YOUR OBJECTIVE ▸ Below are some records. Say how many of their lines contain the string "Multi", and give nothing but the number.

SOURCE DATA Start Marker

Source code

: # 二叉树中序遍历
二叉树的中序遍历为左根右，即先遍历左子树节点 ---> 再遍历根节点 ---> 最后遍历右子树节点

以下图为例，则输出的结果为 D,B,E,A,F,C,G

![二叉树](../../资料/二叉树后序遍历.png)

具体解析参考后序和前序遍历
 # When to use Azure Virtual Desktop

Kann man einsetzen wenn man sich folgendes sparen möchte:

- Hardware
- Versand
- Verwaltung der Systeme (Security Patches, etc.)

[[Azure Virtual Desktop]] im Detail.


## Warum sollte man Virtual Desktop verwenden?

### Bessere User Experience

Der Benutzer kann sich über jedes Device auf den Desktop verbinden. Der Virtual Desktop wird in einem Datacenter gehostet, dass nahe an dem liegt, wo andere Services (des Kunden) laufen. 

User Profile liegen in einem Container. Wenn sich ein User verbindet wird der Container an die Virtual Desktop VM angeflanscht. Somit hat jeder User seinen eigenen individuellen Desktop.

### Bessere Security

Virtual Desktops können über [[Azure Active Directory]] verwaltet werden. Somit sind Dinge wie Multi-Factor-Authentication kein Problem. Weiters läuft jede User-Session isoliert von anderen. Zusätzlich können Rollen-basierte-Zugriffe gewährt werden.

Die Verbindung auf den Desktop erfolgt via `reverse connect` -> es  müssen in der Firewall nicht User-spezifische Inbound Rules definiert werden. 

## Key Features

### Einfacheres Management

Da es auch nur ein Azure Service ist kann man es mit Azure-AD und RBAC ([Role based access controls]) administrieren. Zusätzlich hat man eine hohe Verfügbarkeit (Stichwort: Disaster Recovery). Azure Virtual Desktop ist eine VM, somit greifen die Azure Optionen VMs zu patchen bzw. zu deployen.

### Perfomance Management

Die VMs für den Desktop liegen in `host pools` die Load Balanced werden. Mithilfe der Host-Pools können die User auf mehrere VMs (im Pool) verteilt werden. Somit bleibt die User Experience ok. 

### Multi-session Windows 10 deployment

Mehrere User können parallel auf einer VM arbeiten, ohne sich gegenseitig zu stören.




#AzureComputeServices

SOURCE DATA End Marker

ANSWER SPACE ▸ 2